Gold hits 11-month high after ECB; $1,800 in sight

NEW YORK Thu Oct 4, 2012 3:08pm EDT

Gold bars are displayed at a gold jewellery shop in the northern Indian city of Chandigarh April 11, 2012. REUTERS/Ajay Verma

Gold bars are displayed at a gold jewellery shop in the northern Indian city of Chandigarh April 11, 2012.

Credit: Reuters/Ajay Verma

NEW YORK (Reuters) - Gold rose to its highest price in 11 months on Thursday, with the market's sights set firmly on $1,800 an ounce, as the inflation-hedge appeal of bullion was bolstered by signs the European Central Bank intends to keep borrowing costs low.

Platinum group metals rallied as labor unrest in South Africa's platinum mines showed little sign of abating, which could reduce output.

ECB President Mario Draghi said everything was in place for the bank to buy the bonds of troubled euro zone countries such as Spain and that conditions linked to such purchases need not be punitive. The ECB also kept its main refinancing rate steady at 0.75 percent, a record low, to stimulate economic growth.

"Draghi's going to make sure that the market doesn't fall apart. For gold, that's a positive because the move is reducing the risk of something really bad happening" with the use of economic stimulus to keep bond yields low, said Axel Merk, chief investment officer of Merk Funds with $600 million in assets.

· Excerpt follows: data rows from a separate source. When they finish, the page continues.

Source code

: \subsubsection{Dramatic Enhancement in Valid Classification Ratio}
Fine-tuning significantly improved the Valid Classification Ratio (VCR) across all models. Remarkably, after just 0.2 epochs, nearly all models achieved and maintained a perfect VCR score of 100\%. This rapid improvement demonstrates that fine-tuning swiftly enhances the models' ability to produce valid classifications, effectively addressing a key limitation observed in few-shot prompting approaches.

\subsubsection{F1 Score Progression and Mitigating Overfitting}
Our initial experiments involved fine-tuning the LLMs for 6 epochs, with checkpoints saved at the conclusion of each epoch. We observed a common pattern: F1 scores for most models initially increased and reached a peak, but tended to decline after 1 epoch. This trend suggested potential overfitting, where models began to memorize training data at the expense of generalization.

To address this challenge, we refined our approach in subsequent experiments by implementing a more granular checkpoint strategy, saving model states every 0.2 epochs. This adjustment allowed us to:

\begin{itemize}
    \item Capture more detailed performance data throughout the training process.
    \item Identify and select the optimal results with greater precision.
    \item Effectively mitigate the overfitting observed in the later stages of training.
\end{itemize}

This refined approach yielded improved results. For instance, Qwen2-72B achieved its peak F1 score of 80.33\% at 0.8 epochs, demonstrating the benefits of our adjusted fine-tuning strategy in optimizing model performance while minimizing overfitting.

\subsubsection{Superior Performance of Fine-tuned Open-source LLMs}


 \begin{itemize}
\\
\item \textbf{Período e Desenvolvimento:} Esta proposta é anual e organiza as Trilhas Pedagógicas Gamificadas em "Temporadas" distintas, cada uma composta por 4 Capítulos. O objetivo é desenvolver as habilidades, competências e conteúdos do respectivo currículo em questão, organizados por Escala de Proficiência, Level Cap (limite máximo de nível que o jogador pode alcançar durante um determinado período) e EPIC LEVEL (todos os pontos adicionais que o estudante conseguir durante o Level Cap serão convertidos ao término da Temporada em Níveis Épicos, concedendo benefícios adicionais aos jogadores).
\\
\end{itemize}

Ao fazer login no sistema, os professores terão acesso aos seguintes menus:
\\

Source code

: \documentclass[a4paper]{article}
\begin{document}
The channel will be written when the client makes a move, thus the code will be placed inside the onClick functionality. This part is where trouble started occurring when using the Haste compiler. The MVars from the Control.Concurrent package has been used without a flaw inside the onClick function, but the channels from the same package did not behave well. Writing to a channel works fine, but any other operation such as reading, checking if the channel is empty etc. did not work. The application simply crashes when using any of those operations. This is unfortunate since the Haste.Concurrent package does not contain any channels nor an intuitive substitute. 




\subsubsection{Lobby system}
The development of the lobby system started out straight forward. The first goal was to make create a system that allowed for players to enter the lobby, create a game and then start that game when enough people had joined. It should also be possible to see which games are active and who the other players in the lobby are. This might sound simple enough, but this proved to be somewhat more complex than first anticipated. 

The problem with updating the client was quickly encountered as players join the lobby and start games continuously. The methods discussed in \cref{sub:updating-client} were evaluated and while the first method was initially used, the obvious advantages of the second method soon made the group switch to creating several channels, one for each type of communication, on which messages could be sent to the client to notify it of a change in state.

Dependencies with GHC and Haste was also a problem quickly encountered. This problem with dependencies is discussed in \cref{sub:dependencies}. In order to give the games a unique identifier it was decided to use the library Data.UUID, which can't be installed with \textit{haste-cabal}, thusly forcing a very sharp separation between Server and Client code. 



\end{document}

Draghi's stimulus-friendly comments fueled gains in equities and commodities, led by a near 4 percent rebound in Brent crude futures. Gold was also underpinned as the dollar fell almost 1 percent against the euro.

Some analysts were surprised by gold's rally ahead of Friday's all-important September U.S. nonfarm payrolls data. The report is keenly watched for clues on how long the U.S. central bank will continue adding $40 billion a month to the system through purchases of mortgage-backed securities.

Spot gold rose 0.7 percent to $1,789.70 an ounce by 2:21 p.m. EDT (1821 GMT), having earlier hit a high of $1,794.90, the loftiest level since mid-November 2011.

U.S. COMEX December gold futures settled up $16.70 at $1,796.50 an ounce, with trading volume largely in line with its 30-day average, preliminary Reuters data showed.

Spot silver rose 1 percent to $34.91 an ounce.

Gold was also underpinned by data showing the number of Americans filing new claims for unemployment benefits rose only slightly last week, suggesting a mild improvement in the labor market.

US PRESIDENTIAL RACE, PAYROLLS

Some attributed Thursday's broad market rally to the notion that U.S. Republican presidential nominee Mitt Romney has put his campaign on a more positive footing following an aggressive debate performance against President Barack Obama Wednesday night.

Despite Thursday's rally, some traders may stay out of the market ahead of the U.S. employment report on Friday.

Analysts said Wednesday's encouraging private employment data was not enough to alter the view that the Fed will keep interest rates low until it sees signs of substantial economic progress.

Spot platinum was up 1.9 percent at $1,712.99 an ounce in an eighth straight session of gains, supported by news South African police fired tear gas at striking miners near the Rustenburg operations of the world's top platinum producer, Anglo American Platinum.

South Africa holds around 80 percent of the world's platinum reserves.

Palladium climbed 3.4 percent to $670.75 an ounce on platinum's coattails.